The continuous function

    int f(int x) {
        if(x > 2) 
            return x + x;
        else 
            return x*2;
    }

Is not automatically or symbolically differentiable when represented that way.

[joe_the_user]

Yeah, Automatic differentiation is essentially only usable on functions specified the way mathematicians specify functions; the compositions of a series of primitives (plus operators like the integral and the differential itself, as well inverse relations).

AD is not usable on loops, conditionals or recursive calls.

So basically, whatever way you specify your functions, you are effectively going to have DSL (within a general purpose language or otherwise) since not all the functions you form are going to be differentiable by AD (and there's some confusion between differentiable in the abstract and differentiable by the methods of AD).

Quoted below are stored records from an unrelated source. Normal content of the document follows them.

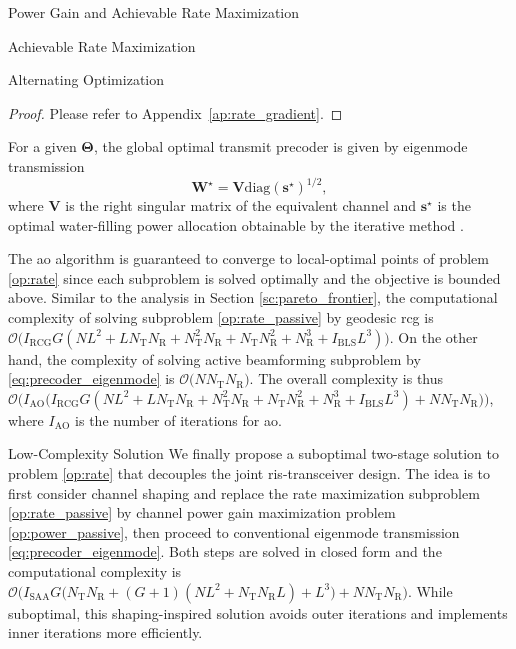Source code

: \documentclass[journal]{IEEEtran}
\begin{document}
\begin{section}{Power Gain and Achievable Rate Maximization}
\begin{subsection}{Achievable Rate Maximization}
\begin{subsubsection}{Alternating Optimization}
			\begin{proof}
				Please refer to Appendix~\ref{ap:rate_gradient}.
			\end{proof}
			For a given $\mathbf{\Theta}$, the global optimal transmit precoder is given by eigenmode transmission \cite{Clerckx2013}
			\begin{equation}
				\mathbf{W}^\star = \mathbf{V} {\mathrm{diag}(\mathbf{s}^\star)}^{1/2},
				\label{eq:precoder_eigenmode}
			\end{equation}
			where $\mathbf{V}$ is the right singular matrix of the equivalent channel and $\mathbf{s}^\star$ is the optimal water-filling power allocation obtainable by the iterative method \cite{Tse2005}.

			The \gls{ao} algorithm is guaranteed to converge to local-optimal points of problem \eqref{op:rate} since each subproblem is solved optimally and the objective is bounded above.
			Similar to the analysis in Section \ref{sc:pareto_frontier}, the computational complexity of solving subproblem \eqref{op:rate_passive} by geodesic \gls{rcg} is $\mathcal{O}\bigl(I_\text{RCG} G (NL^2 + L N_\mathrm{T} N_\mathrm{R} + N_\mathrm{T}^2 N_\mathrm{R} + N_\mathrm{T} N_\mathrm{R}^2 + N_\mathrm{R}^3 + I_\text{BLS} L^3)\bigr)$.
			On the other hand, the complexity of solving active beamforming subproblem by \eqref{eq:precoder_eigenmode} is $\mathcal{O}\bigl(N N_\mathrm{T} N_\mathrm{R}\bigr)$.
			The overall complexity is thus $\mathcal{O}\bigl(I_\text{AO}\bigl(I_\text{RCG} G (NL^2 + L N_\mathrm{T} N_\mathrm{R} + N_\mathrm{T}^2 N_\mathrm{R} + N_\mathrm{T} N_\mathrm{R}^2 + N_\mathrm{R}^3 + I_\text{BLS} L^3) + N N_\mathrm{T} N_\mathrm{R}\bigr)\bigr)$, where $I_\text{AO}$ is the number of iterations for \gls{ao}.
		\end{subsubsection}

		\begin{subsubsection}{Low-Complexity Solution}\label{sc:low_complexity}
			We finally propose a suboptimal two-stage solution to problem \eqref{op:rate} that decouples the joint \gls{ris}-transceiver design.
			The idea is to first consider channel shaping and replace the rate maximization subproblem \eqref{op:rate_passive} by channel power gain maximization problem \eqref{op:power_passive}, then proceed to conventional eigenmode transmission \eqref{eq:precoder_eigenmode}.
			Both steps are solved in closed form and the computational complexity is $\mathcal{O}\bigl(I_\text{SAA} G \bigl(N_\mathrm{T} N_\mathrm{R} + (G+1)(NL^2+N_\mathrm{T} N_\mathrm{R} L) + L^3\bigr) + N N_\mathrm{T} N_\mathrm{R}\bigr)$.
			While suboptimal, this shaping-inspired solution avoids outer iterations and implements inner iterations more efficiently.
		\end{subsubsection}
	\end{subsection}
\end{section}
\end{document}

Edit: actually, it's pretty easy to extend AD to functions defined piecewise on intervals to be in the class of function amenable of AD. What's hard/impossible is extending functions defined by loops or recursion.

[neilparikh]

AD on loops/recursion works fine when you implement it using dual numbers (see for https://news.ycombinator.com/item?id=20893414 an example). If you used this to implement x^n using a for loop, you would get the correct derivative (n * x ^ (n - 1)).

[seanmcdirmid]

AD is totally possible at the library level (I did it in C# 10 years ago using Conal Elliott’s ideas), however if you want to autodiff more than an expression-only language, compiler support is useful.

[abeppu]

Maybe this is the piece I don't understand. What do you mean by "more than an expression-only language"? What is a non-expression in a language? And what would it mean to have a derivative for your non-expression?

[seanmcdirmid]

You can easily use expressions to create trees rather than values in a library. Eg a + b need not compute a value, through a bit of operating overloading it can compute the tree plus(tree-a, tree-b).

This “trick” does not extend to statements, however. You can’t override if or semicolon in most languages. You can encode statements as expressions, but then you have to worry about things like variable bindings on your own.

[excessive]

Building expression trees is not the only way to do automatic differentiation. A simpler way is to just carry the value and it's derivative as a pair:

    #include <math.h>
    #include <stdio.h>

    struct autodiff { double value, deriv; };

    autodiff just(double x) { return { x, 1 }; }

    autodiff operator +(autodiff a, autodiff b) {
        return { a.value + b.value, a.deriv + b.deriv };
    }

    autodiff operator *(autodiff a, autodiff b) {
        return { a.value * b.value, a.deriv*b.value + a.value*b.deriv };
    }

    autodiff sin(autodiff a) {
        return { sin(a.value), cos(a.value)*a.deriv };
    }

    int main() {
        autodiff x = just(.1);
        for (int ii = 0; ii<4; ii++) {
            x = x*x + sin(x);
        }
        printf("value: %lf, deriv: %lf\n", x.value, x.deriv);
        return 0;
    } 

There is no need to differentiate the for loop or the semicolons. This way is not doing symbolic differentiation. It's implementing the differentiation rules in parallel to calculating the values at run time.

This generalizes to partial derivatives for multivariate functions too:

     template<int dims>
     struct autograd { double value, grad[dims}; };

[joe_the_user]

This only works if you don't have x as a value determining the length of the for loop. If you try to take the derivative of x^x using a loop multiplying x times, you'll get a wrong answer (admittedly, expecting a right answer would be foolish).

But this goes to question at hand, whether AD should be a library/DSL or whether it should be a primitive of a general purpose language. The thing is a general purpose language lets you present sorts of things as functions that can't be even dual numbers won't take the derivative of correctly - a dual scheme can't distinguish variable order loops from constant order loops.